> EXERCISE INSTRUCTIONS
Repeat exactly every line that comes at or after the line containing "ingredient or good.", through the end of the entries below.

Rendered images with source text:
----------

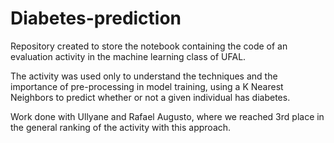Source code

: # Diabetes-prediction
Repository created to store the notebook containing the code of an evaluation activity in the machine learning class of UFAL. 

The activity was used only to understand the techniques and the importance of pre-processing in model training, using a K Nearest Neighbors to predict whether or not a given individual has diabetes.

Work done with Ullyane and Rafael Augusto, where we reached 3rd place in the general ranking of the activity with this approach.
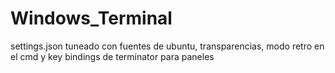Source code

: # Windows_Terminal
settings.json tuneado con fuentes de ubuntu, transparencias, modo retro en el cmd y key bindings de terminator para paneles
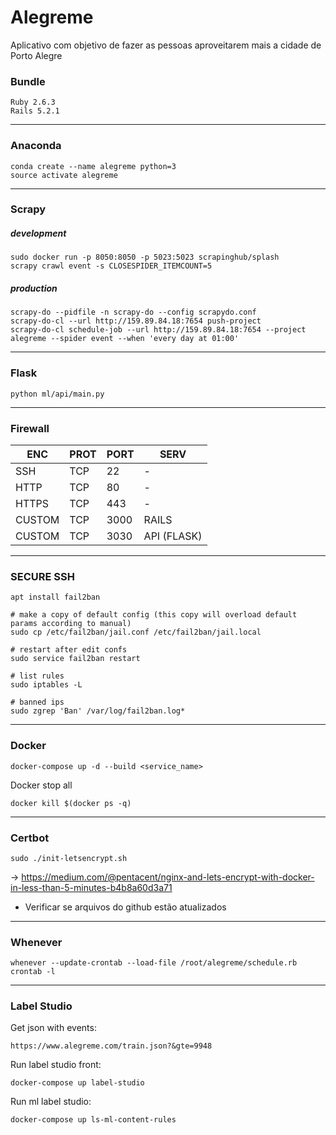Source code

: 
# Alegreme
Aplicativo com objetivo de fazer as pessoas aproveitarem mais a cidade de Porto Alegre


### Bundle
    Ruby 2.6.3
    Rails 5.2.1

---
### Anaconda
    conda create --name alegreme python=3
    source activate alegreme

---
### Scrapy


##### development
    sudo docker run -p 8050:8050 -p 5023:5023 scrapinghub/splash
    scrapy crawl event -s CLOSESPIDER_ITEMCOUNT=5

##### production
    scrapy-do --pidfile -n scrapy-do --config scrapydo.conf
    scrapy-do-cl --url http://159.89.84.18:7654 push-project
    scrapy-do-cl schedule-job --url http://159.89.84.18:7654 --project alegreme --spider event --when 'every day at 01:00'

---

### Flask

    python ml/api/main.py

---
### Firewall

|ENC|PROT|PORT|SERV|
|--|--|--|--|
SSH| TCP| 22| -
HTTP | TCP | 80 | -
HTTPS | TCP | 443 | -
CUSTOM | TCP | 3000 | RAILS
CUSTOM | TCP | 3030 | API (FLASK)

---
### SECURE SSH

    apt install fail2ban

    # make a copy of default config (this copy will overload default params according to manual)
    sudo cp /etc/fail2ban/jail.conf /etc/fail2ban/jail.local

    # restart after edit confs
    sudo service fail2ban restart

    # list rules
    sudo iptables -L

    # banned ips
    sudo zgrep 'Ban' /var/log/fail2ban.log*

---
### Docker

    docker-compose up -d --build <service_name>
    
Docker stop all
    
    docker kill $(docker ps -q)
---
### Certbot
    sudo ./init-letsencrypt.sh

-> https://medium.com/@pentacent/nginx-and-lets-encrypt-with-docker-in-less-than-5-minutes-b4b8a60d3a71

* Verificar se arquivos do github estão atualizados

----
### Whenever
    whenever --update-crontab --load-file /root/alegreme/schedule.rb
    crontab -l

---
### Label Studio    
Get json with events:

    https://www.alegreme.com/train.json?&gte=9948

Run label studio front:

    docker-compose up label-studio

Run ml label studio:

    docker-compose up ls-ml-content-rules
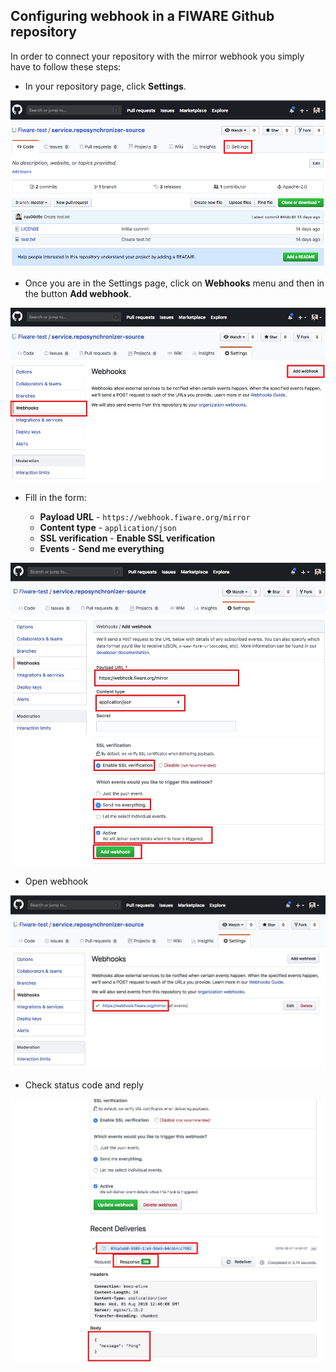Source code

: ##  Configuring webhook in a FIWARE Github repository

In order to connect your repository with the mirror webhook you simply have to follow these steps:

* In your repository page, click **Settings**.

![](img/01-repo-settings.jpeg)


* Once you are in the Settings page, click on **Webhooks** menu and then in the button **Add webhook**.

![](img/02-add-webhook.jpeg)


* Fill in the form:

    * **Payload URL**  - `https://webhook.fiware.org/mirror`
    * **Content type** - `application/json`
    * **SSL verification** - **Enable SSL verification**
    * **Events** - **Send me everything**

![](img/03-configure-webhook.jpeg)


* Open webhook

![](img/041-check-webhook.jpeg)


* Check status code and reply

![](img/042-check-webhook.jpeg)

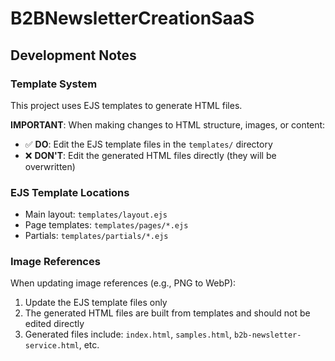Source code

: # B2BNewsletterCreationSaaS

## Development Notes

### Template System
This project uses EJS templates to generate HTML files.

**IMPORTANT**: When making changes to HTML structure, images, or content:
- ✅ **DO**: Edit the EJS template files in the `templates/` directory
- ❌ **DON'T**: Edit the generated HTML files directly (they will be overwritten)

### EJS Template Locations
- Main layout: `templates/layout.ejs`
- Page templates: `templates/pages/*.ejs`
- Partials: `templates/partials/*.ejs`

### Image References
When updating image references (e.g., PNG to WebP):
1. Update the EJS template files only
2. The generated HTML files are built from templates and should not be edited directly
3. Generated files include: `index.html`, `samples.html`, `b2b-newsletter-service.html`, etc.
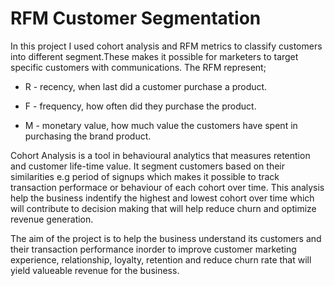 # RFM Customer Segmentation
In this project I used cohort analysis and RFM metrics to classify customers into different segment.These makes it possible for marketers to target specific customers with communications. The RFM represent;

* R - recency, when last did a customer purchase a product.

* F - frequency, how often did they purchase the product.

* M - monetary value, how much value the customers have spent in purchasing the brand product.

Cohort Analysis is a tool in behavioural analytics that measures retention and customer life-time value. It segment customers based on their similarities e.g period of signups which makes it possible to track transaction performace or behaviour of each cohort over time. This analysis help the business indentify the highest and lowest cohort over time which will contribute to decision making that will help reduce churn and optimize revenue generation.

The aim of the project is to help the business understand its customers and their transaction performance inorder to improve customer marketing experience, relationship, loyalty, retention and reduce churn rate that will yield valueable revenue for the business.

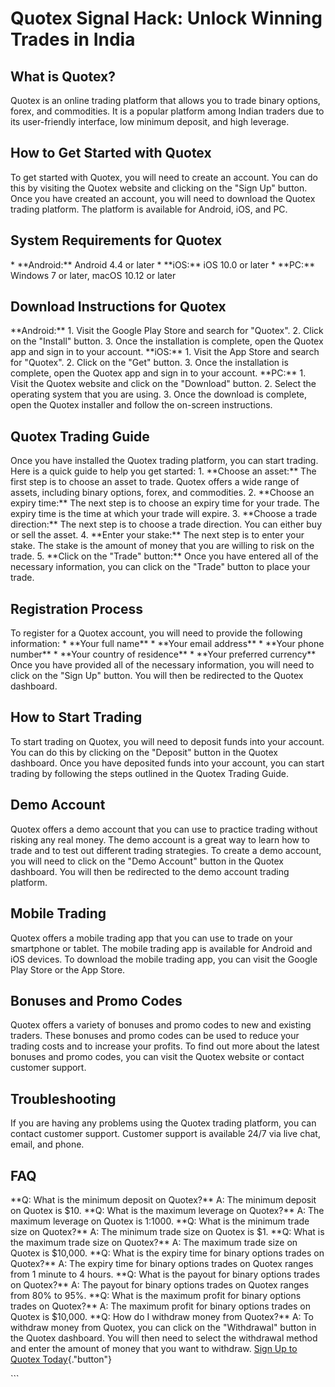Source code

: # Quotex Signal Hack: Unlock Winning Trades in India

## What is Quotex?

Quotex is an online trading platform that allows you to trade binary
options, forex, and commodities. It is a popular platform among Indian
traders due to its user-friendly interface, low minimum deposit, and
high leverage.

## How to Get Started with Quotex

To get started with Quotex, you will need to create an account. You can
do this by visiting the Quotex website and clicking on the "Sign
Up" button. Once you have created an account, you will need to
download the Quotex trading platform. The platform is available for
Android, iOS, and PC.

## System Requirements for Quotex

\* \*\*Android:\*\* Android 4.4 or later \* \*\*iOS:\*\* iOS 10.0 or
later \* \*\*PC:\*\* Windows 7 or later, macOS 10.12 or later

## Download Instructions for Quotex

\*\*Android:\*\* 1. Visit the Google Play Store and search for
"Quotex". 2. Click on the "Install" button. 3. Once the
installation is complete, open the Quotex app and sign in to your
account. \*\*iOS:\*\* 1. Visit the App Store and search for
"Quotex". 2. Click on the "Get" button. 3. Once the
installation is complete, open the Quotex app and sign in to your
account. \*\*PC:\*\* 1. Visit the Quotex website and click on the
"Download" button. 2. Select the operating system that you are
using. 3. Once the download is complete, open the Quotex installer and
follow the on-screen instructions.

## Quotex Trading Guide

Once you have installed the Quotex trading platform, you can start
trading. Here is a quick guide to help you get started: 1. \*\*Choose an
asset:\*\* The first step is to choose an asset to trade. Quotex offers
a wide range of assets, including binary options, forex, and
commodities. 2. \*\*Choose an expiry time:\*\* The next step is to
choose an expiry time for your trade. The expiry time is the time at
which your trade will expire. 3. \*\*Choose a trade direction:\*\* The
next step is to choose a trade direction. You can either buy or sell the
asset. 4. \*\*Enter your stake:\*\* The next step is to enter your
stake. The stake is the amount of money that you are willing to risk on
the trade. 5. \*\*Click on the "Trade" button:\*\* Once you have
entered all of the necessary information, you can click on the
"Trade" button to place your trade.

## Registration Process

To register for a Quotex account, you will need to provide the following
information: \* \*\*Your full name\*\* \* \*\*Your email address\*\* \*
\*\*Your phone number\*\* \* \*\*Your country of residence\*\* \*
\*\*Your preferred currency\*\* Once you have provided all of the
necessary information, you will need to click on the "Sign Up"
button. You will then be redirected to the Quotex dashboard.

## How to Start Trading

To start trading on Quotex, you will need to deposit funds into your
account. You can do this by clicking on the "Deposit" button in
the Quotex dashboard. Once you have deposited funds into your account,
you can start trading by following the steps outlined in the Quotex
Trading Guide.

## Demo Account

Quotex offers a demo account that you can use to practice trading
without risking any real money. The demo account is a great way to learn
how to trade and to test out different trading strategies. To create a
demo account, you will need to click on the "Demo Account" button
in the Quotex dashboard. You will then be redirected to the demo account
trading platform.

## Mobile Trading

Quotex offers a mobile trading app that you can use to trade on your
smartphone or tablet. The mobile trading app is available for Android
and iOS devices. To download the mobile trading app, you can visit the
Google Play Store or the App Store.

## Bonuses and Promo Codes

Quotex offers a variety of bonuses and promo codes to new and existing
traders. These bonuses and promo codes can be used to reduce your
trading costs and to increase your profits. To find out more about the
latest bonuses and promo codes, you can visit the Quotex website or
contact customer support.

## Troubleshooting

If you are having any problems using the Quotex trading platform, you
can contact customer support. Customer support is available 24/7 via
live chat, email, and phone.

## FAQ

\*\*Q: What is the minimum deposit on Quotex?\*\* A: The minimum deposit
on Quotex is \$10. \*\*Q: What is the maximum leverage on Quotex?\*\* A:
The maximum leverage on Quotex is 1:1000. \*\*Q: What is the minimum
trade size on Quotex?\*\* A: The minimum trade size on Quotex is \$1.
\*\*Q: What is the maximum trade size on Quotex?\*\* A: The maximum
trade size on Quotex is \$10,000. \*\*Q: What is the expiry time for
binary options trades on Quotex?\*\* A: The expiry time for binary
options trades on Quotex ranges from 1 minute to 4 hours. \*\*Q: What is
the payout for binary options trades on Quotex?\*\* A: The payout for
binary options trades on Quotex ranges from 80% to 95%. \*\*Q: What is
the maximum profit for binary options trades on Quotex?\*\* A: The
maximum profit for binary options trades on Quotex is \$10,000. \*\*Q:
How do I withdraw money from Quotex?\*\* A: To withdraw money from
Quotex, you can click on the "Withdrawal" button in the Quotex
dashboard. You will then need to select the withdrawal method and enter
the amount of money that you want to withdraw. [Sign Up to Quotex
Today](\%22https://traff.sbs/brokerqxlid\%22){."button"}

\`\`\`

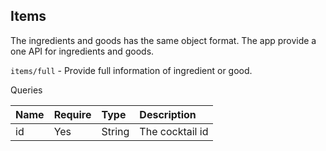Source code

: ## Items

The ingredients and goods has the same object format. The app provide a one API for ingredients and goods.

`items/full` - Provide full information of ingredient or good.

Queries

| Name | Require  | Type      | Description     |
|:-----|:---------|:----------|:----------------|
| id   | Yes      | String    | The cocktail id |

----------

> ANSWER TO THE EXERCISE
`items/full` - Provide full information of ingredient or good.

Queries

| Name | Require  | Type      | Description     |
|:-----|:---------|:----------|:----------------|
| id   | Yes      | String    | The cocktail id |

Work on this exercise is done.